Ukrainian hackers, operating under the banner of the IT Army, executed a distributed denial-of-service (DDoS) attack on Russian internet providers in regions of Ukraine occupied by Russia. Their target included Miranda-media, Krimtelekom, and MirTelekom. These attacks temporarily disrupted services, including cellular networks, phone calls, and internet connectivity. The hackers claim these actions are aimed at impeding enemy military communication in the occupied territories, emphasizing the ongoing cyber warfare in the region.
Furthermore, Miranda-media and other affected operators were able to restore about 80% of their services, primarily for law enforcement agencies, government organizations, and socially significant services. It was noted that the DDoS attacks were strategically planned by cybercriminals. DDoS attacks work by overwhelming targeted systems with excessive, unwanted traffic, rendering them inoperable.
Additionally, this incident is part of a larger conflict between Ukraine and Russia, which escalated after Russia occupied parts of eastern Ukraine and the Crimean peninsula. Russia disconnected Ukraine’s telecommunications infrastructure in these areas and rerouted internet traffic through Russian networks. Ukraine has strongly criticized these actions, claiming that they aim to establish Russian propaganda as an uncontested source of information.
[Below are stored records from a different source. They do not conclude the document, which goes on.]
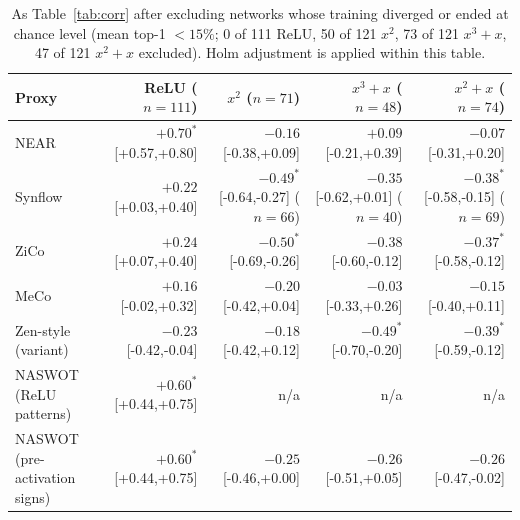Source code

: \begin{table}[h]
\centering
\caption{As Table~\ref{tab:corr} after excluding networks whose training diverged or ended at chance level
  (mean top-1 $<15\%$; 0 of 111 ReLU, 50 of 121 $x^2$, 73 of 121 $x^3{+}x$, 47 of 121 $x^2{+}x$ excluded).  Holm adjustment is applied within this table.}
\label{tab:corrnofail}
\small
\begin{tabular}{lrrrr}
\toprule
\textbf{Proxy} & \textbf{ReLU} ($n{=}111$) & \textbf{$x^2$} ($n{=}71$) & \textbf{$x^3{+}x$} ($n{=}48$) & \textbf{$x^2{+}x$} ($n{=}74$) \\
\midrule
NEAR & $+0.70^{*}$ {\scriptsize[+0.57,+0.80]} & $-0.16$ {\scriptsize[-0.38,+0.09]} & $+0.09$ {\scriptsize[-0.21,+0.39]} & $-0.07$ {\scriptsize[-0.31,+0.20]} \\
Synflow & $+0.22$ {\scriptsize[+0.03,+0.40]} & $-0.49^{*}$ {\scriptsize[-0.64,-0.27]} {\scriptsize($n{=}66$)} & $-0.35$ {\scriptsize[-0.62,+0.01]} {\scriptsize($n{=}40$)} & $-0.38^{*}$ {\scriptsize[-0.58,-0.15]} {\scriptsize($n{=}69$)} \\
ZiCo & $+0.24$ {\scriptsize[+0.07,+0.40]} & $-0.50^{*}$ {\scriptsize[-0.69,-0.26]} & $-0.38$ {\scriptsize[-0.60,-0.12]} & $-0.37^{*}$ {\scriptsize[-0.58,-0.12]} \\
MeCo & $+0.16$ {\scriptsize[-0.02,+0.32]} & $-0.20$ {\scriptsize[-0.42,+0.04]} & $-0.03$ {\scriptsize[-0.33,+0.26]} & $-0.15$ {\scriptsize[-0.40,+0.11]} \\
Zen-style (variant) & $-0.23$ {\scriptsize[-0.42,-0.04]} & $-0.18$ {\scriptsize[-0.42,+0.12]} & $-0.49^{*}$ {\scriptsize[-0.70,-0.20]} & $-0.39^{*}$ {\scriptsize[-0.59,-0.12]} \\
NASWOT (ReLU patterns) & $+0.60^{*}$ {\scriptsize[+0.44,+0.75]} & n/a & n/a & n/a \\
NASWOT (pre-activation signs) & $+0.60^{*}$ {\scriptsize[+0.44,+0.75]} & $-0.25$ {\scriptsize[-0.46,+0.00]} & $-0.26$ {\scriptsize[-0.51,+0.05]} & $-0.26$ {\scriptsize[-0.47,-0.02]} \\
\bottomrule
\end{tabular}
\end{table}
Ukraine’s IT Army has a history of targeting Russian internet operators, particularly in Crimea, with similar attacks earlier in October. They believe that isolating the peninsula’s infrastructure is vital for its eventual liberation and to hinder military supplies.
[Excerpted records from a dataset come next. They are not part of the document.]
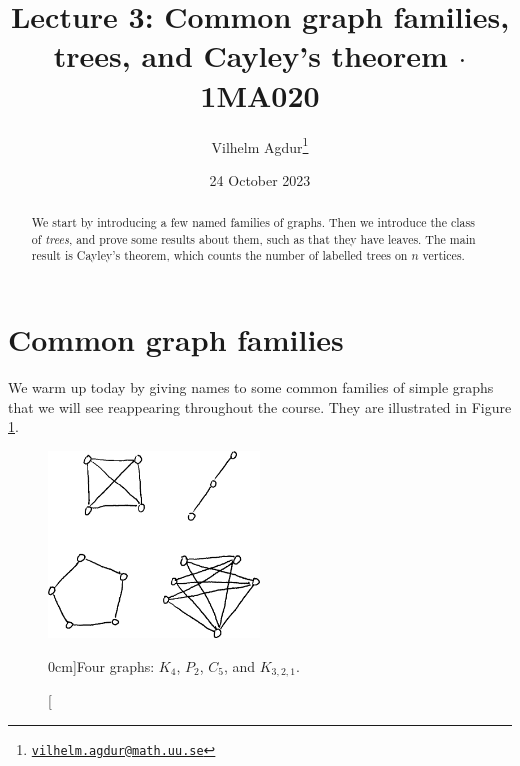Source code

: \documentclass[nobib]{tufte-handout}
\title{Lecture 3: Common graph families, trees, and Cayley's theorem $\cdot$ 1MA020}
\author[Vilhelm Agdur]{Vilhelm Agdur\thanks{\href{mailto:vilhelm.agdur@math.uu.se}{\nolinkurl{vilhelm.agdur@math.uu.se}}}}
\date{24 October 2023}
\begin{document}
\maketitle%

\begin{abstract}
\noindent
We start by introducing a few named families of graphs. Then we introduce the class of \emph{trees}, and prove some results about them, such as that they have leaves. The main result is Cayley's theorem, which counts the number of labelled trees on $n$ vertices.
\end{abstract}

\section{Common graph families}

We warm up today by giving names to some common families of simple graphs that we will see reappearing throughout the course. They are illustrated in Figure \ref{fig:graph_families}.

\begin{figure}
  \centering
  \includegraphics[width=0.5\textwidth]{graphics/L3_trees/graph_families.png}
  \caption[][0cm]{Four graphs: $K_4$, $P_2$, $C_5$, and $K_{3,2,1}$.}
  \label{fig:graph_families}
\end{figure}
\end{document}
In a broader context, telecommunications providers in Ukraine are frequently targeted by Russian hackers. Ukraine’s Security Service, known as the SBU, has reported previous attempts by Russia to breach the country’s telecom operators. Successful penetration could lead to eavesdropping and interception of communications, making cybersecurity a top priority. Moreover, if one of the providers were to go offline, it would overload the remaining two, further emphasizing the importance of robust cybersecurity measures.